Hi @arthurlobo, it looks like you still have service quota of 0 for ml.p3.2xlarge instance type, can you verify again if your service quota increase have been approved for the particular instance type you are trying to run the job?

Let us know if the issue still persists, so that we can get you unblocked.

arthurlobo commented 2 years ago

@virajvchaudhari following is the email I got from AWS Support Accounts and Billing Team on August 19 (Case ID 10451636761):

Hi there,

Greetings from AWS!

Thank you for your patience while I was working on the request.

I am happy to inform you that the quota increase request has now been approved. For your convenience, I've mentioned the details below.

Service:SageMaker Notebook Instances Region: US East (Northern Virginia) Resource Type: Training Job Instances Limit name: ml.p3.16xlarge New limit value: 2

Please allow 30 minutes for these limits to be updated on your account.

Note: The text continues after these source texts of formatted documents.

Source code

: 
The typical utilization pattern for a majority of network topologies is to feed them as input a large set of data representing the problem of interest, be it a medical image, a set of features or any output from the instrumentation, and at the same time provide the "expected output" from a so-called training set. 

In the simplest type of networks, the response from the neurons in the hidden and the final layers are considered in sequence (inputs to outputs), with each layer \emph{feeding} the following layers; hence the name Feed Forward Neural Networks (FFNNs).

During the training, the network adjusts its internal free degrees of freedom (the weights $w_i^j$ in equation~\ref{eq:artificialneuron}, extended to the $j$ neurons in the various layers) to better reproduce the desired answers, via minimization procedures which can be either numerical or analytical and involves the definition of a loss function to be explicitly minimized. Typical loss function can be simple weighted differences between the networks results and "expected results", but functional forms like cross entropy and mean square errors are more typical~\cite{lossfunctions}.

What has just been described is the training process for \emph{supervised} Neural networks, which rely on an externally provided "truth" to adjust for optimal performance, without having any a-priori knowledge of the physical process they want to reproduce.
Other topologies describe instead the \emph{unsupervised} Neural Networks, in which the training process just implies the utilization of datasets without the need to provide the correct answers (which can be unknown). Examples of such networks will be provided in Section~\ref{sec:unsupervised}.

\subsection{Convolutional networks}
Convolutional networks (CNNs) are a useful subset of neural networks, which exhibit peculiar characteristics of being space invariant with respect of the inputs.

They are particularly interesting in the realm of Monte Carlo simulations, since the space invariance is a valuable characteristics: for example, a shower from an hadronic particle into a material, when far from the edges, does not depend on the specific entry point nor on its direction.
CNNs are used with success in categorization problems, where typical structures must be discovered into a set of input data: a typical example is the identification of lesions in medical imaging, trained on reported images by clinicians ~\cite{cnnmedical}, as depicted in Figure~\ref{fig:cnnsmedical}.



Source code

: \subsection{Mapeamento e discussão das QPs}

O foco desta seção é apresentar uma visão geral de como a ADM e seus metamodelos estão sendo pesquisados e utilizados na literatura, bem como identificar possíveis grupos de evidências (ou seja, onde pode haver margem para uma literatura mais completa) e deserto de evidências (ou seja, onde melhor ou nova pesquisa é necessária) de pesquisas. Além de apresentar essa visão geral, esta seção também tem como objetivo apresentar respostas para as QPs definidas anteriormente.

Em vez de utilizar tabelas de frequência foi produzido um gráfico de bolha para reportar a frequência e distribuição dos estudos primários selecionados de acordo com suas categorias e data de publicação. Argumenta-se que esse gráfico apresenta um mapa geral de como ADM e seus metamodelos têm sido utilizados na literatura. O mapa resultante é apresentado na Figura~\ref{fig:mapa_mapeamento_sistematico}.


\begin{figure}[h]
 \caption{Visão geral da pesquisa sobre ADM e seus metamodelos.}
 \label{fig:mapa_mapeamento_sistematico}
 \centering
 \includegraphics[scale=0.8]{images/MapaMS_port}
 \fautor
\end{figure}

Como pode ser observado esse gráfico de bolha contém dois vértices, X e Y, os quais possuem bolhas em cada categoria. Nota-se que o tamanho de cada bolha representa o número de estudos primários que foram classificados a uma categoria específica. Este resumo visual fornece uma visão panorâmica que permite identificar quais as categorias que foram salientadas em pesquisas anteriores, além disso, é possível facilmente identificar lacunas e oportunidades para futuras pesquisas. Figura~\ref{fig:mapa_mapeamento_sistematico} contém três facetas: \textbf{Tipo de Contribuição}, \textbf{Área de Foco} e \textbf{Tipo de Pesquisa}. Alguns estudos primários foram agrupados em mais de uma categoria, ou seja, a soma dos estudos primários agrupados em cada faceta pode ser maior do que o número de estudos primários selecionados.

Best regards, Nikitha Amazon Web Services

Is this sufficient information or if you require me to check on my side how do I go about finding out my service quota for the p3 instance?

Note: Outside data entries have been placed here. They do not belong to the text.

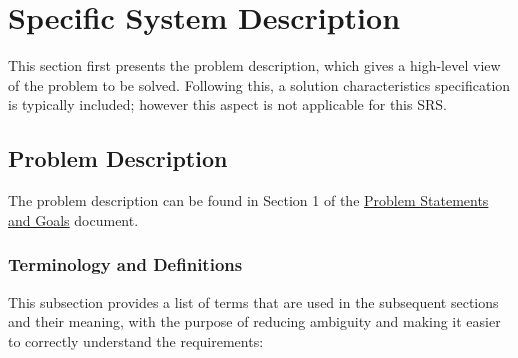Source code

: \documentclass[12pt]{article}
\begin{document}
\newpage

\section{Specific System Description}

This section first presents the problem description, which gives a high-level
view of the problem to be solved. Following this, a solution characteristics
specification is typically included; however this aspect is not applicable for
this SRS.


\subsection{Problem Description}\label{Sec_pd}

The problem description can be found in Section 1 of the
\href{https://github.com/PlutosCapstone/Plutos/blob/main/docs/ProblemStatementAndGoals/ProblemStatement.pdf}{Problem
Statements and Goals} document.

\subsubsection{Terminology and  Definitions}

This subsection provides a list of terms that are used in the subsequent
sections and their meaning, with the purpose of reducing ambiguity and making it
easier to correctly understand the requirements:
\end{document}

krneta commented 2 years ago

Hi @arthurlobo,

Can you please try to run another job using an ml.p3.16xlarge instance (rather than the ml.p3.2xlarge instance) to see if that fixed the problem? We'll also look into if we can grant you access to the ml.p3.2xlarge instances using your current customer support ticket.

arthurlobo commented 2 years ago

@krneta I ran a job with the ml.p3.16xlarge instance and got the same ServiceQuotaExceeded Exception.

arthurlobo commented 2 years ago

@krneta FYI I had also posted the issue on AWS re:Post including the AWS support details of the increased ml.p3.16xlarge job training instance quota and got the following response from Christian_M of the AWS Quantum Technologies Community Group:

"Hi there- Braket Hybrid Jobs is a separate product and does not relate to your SageMaker limits. Support would need to help you get unblocked for Hybrid Jobs specifically to get access to the desired resource. If you have an open support case feel free to use this statement as a follow-up in that case."

krneta commented 2 years ago

@arthurlobo ,

It seems like things have changed since we've started digging into this issue. Would it be possible for you to go to: https://console.aws.amazon.com/servicequotas/home/services/braket/quotas

And click on the instances you want to try and request an increase to the limit from there?

arthurlobo commented 2 years ago

@krneta I requested a quota increase for 2 instances of ml.p3.16xlarge, Support Center case number: 10722283951

arthurlobo commented 2 years ago

@krneta I received approval for Amazon Braket Maximum number of instances of ml.p3.16xlarge for jobs and submitted a training job using the pennylane lightning-gpu simulator. It is running.

krneta commented 2 years ago

@arthurlobo, I'm very happy to hear that. I hope your job runs successfully.

I know this took a long time to resolve, and I want to thank you for being patient with us (I'm sure it wasn't easy). If there are no further issues, please resolve/close this and any related (re:post) issues. If there are further issues, please don't hesitate to reach out again.